- **Work instructions**
Your job is to copy every line in the material containing the word "supportstatus".

- **Data for review**
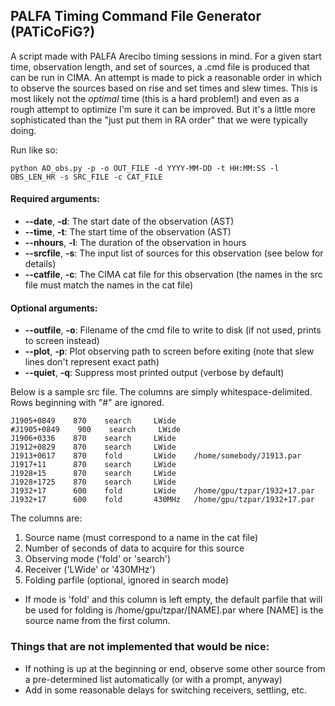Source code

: ## PALFA Timing Command File Generator (PATiCoFiG?)

A script made with PALFA Arecibo timing sessions in mind.  For a given start time, observation length, and set of sources, a .cmd file is produced that can be run in CIMA.  An attempt is made to pick a reasonable order in which to observe the sources based on rise and set times and slew times.  This is most likely not the *optimal* time (this is a hard problem!) and even as a rough attempt to optimize I'm sure it can be improved.  But it's a little more sophisticated than the "just put them in RA order" that we were typically doing.

Run like so:
```
python AO_obs.py -p -o OUT_FILE -d YYYY-MM-DD -t HH:MM:SS -l OBS_LEN_HR -s SRC_FILE -c CAT_FILE
```

#### Required arguments:
* **--date**, **-d**: The start date of the observation (AST)
* **--time**, **-t**: The start time of the observation (AST)
* **--nhours**, **-l**: The duration of the observation in hours
* **--srcfile**, **-s**: The input list of sources for this observation (see below for details)
* **--catfile**, **-c**: The CIMA cat file for this observation (the names in the src file must match the names in the cat file)

#### Optional arguments:
* **--outfile**, **-o**: Filename of the cmd file to write to disk (if not used, prints to screen instead)
* **--plot**, **-p**: Plot observing path to screen before exiting (note that slew lines don't represent exact path)
* **--quiet**, **-q**: Suppress most printed output (verbose by default)

Below is a sample src file.  The columns are simply whitespace-delimited.  Rows beginning with "#" are ignored.

```
J1905+0849    870    search     LWide
#J1905+0849    900    search     LWide
J1906+0336    870    search     LWide
J1912+0829    870    search     LWide
J1913+0617    870    fold       LWide    /home/somebody/J1913.par
J1917+11      870    search     LWide
J1928+15      870    search     LWide
J1928+1725    870    search     LWide
J1932+17      600    fold       LWide    /home/gpu/tzpar/1932+17.par
J1932+17      600    fold       430MHz   /home/gpu/tzpar/1932+17.par
```

The columns are:

1. Source name (must correspond to a name in the cat file)
2. Number of seconds of data to acquire for this source
3. Observing mode ('fold' or 'search')
4. Receiver ('LWide' or '430MHz')
5. Folding parfile (optional, ignored in search mode)
 * If mode is 'fold' and this column is left empty, the default parfile that will be used for folding is /home/gpu/tzpar/[NAME].par where [NAME] is the source name from the first column.

### Things that are not implemented that would be nice:
* If nothing is up at the beginning or end, observe some other source from a pre-determined list automatically (or with a prompt, anyway)
* Add in some reasonable delays for switching receivers, settling, etc.
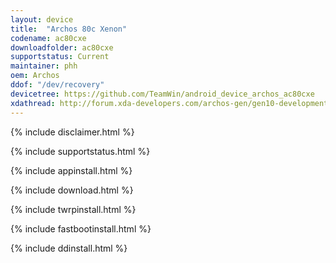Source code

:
 ```yaml
---
layout: device
title:  "Archos 80c Xenon"
codename: ac80cxe
downloadfolder: ac80cxe
supportstatus: Current
maintainer: phh
oem: Archos
ddof: "/dev/recovery"
devicetree: https://github.com/TeamWin/android_device_archos_ac80cxe
xdathread: http://forum.xda-developers.com/archos-gen/gen10-development/twrp-support-thread-archos-twrp-t3468677
---
```


{% include disclaimer.html %}

{% include supportstatus.html %}

{% include appinstall.html %}

{% include download.html %}

{% include twrpinstall.html %}

{% include fastbootinstall.html %}

{% include ddinstall.html %}
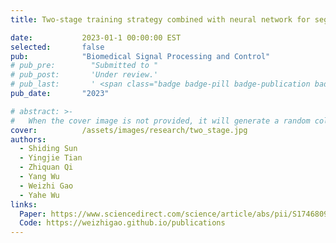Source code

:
 ```yaml
---
title: Two-stage training strategy combined with neural network for segmentation of internal mammary artery graft

date:           2023-01-1 00:00:00 EST
selected:       false
pub:            "Biomedical Signal Processing and Control"
# pub_pre:        "Submitted to "
# pub_post:       'Under review.'
# pub_last:       ' <span class="badge badge-pill badge-publication badge-success">Spotlight</span>'
pub_date:       "2023"

# abstract: >-
#   When the cover image is not provided, it will generate a random colorful bubble images as the cover image using the <code>bubble_visual_hash.js</code> script.
cover:          /assets/images/research/two_stage.jpg
authors:
  - Shiding Sun
  - Yingjie Tian
  - Zhiquan Qi
  - Yang Wu
  - Weizhi Gao
  - Yahe Wu
links:
  Paper: https://www.sciencedirect.com/science/article/abs/pii/S1746809422007327
  Code: https://weizhigao.github.io/publications
---
```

- **Exercise response**
supportstatus: Current
{% include supportstatus.html %}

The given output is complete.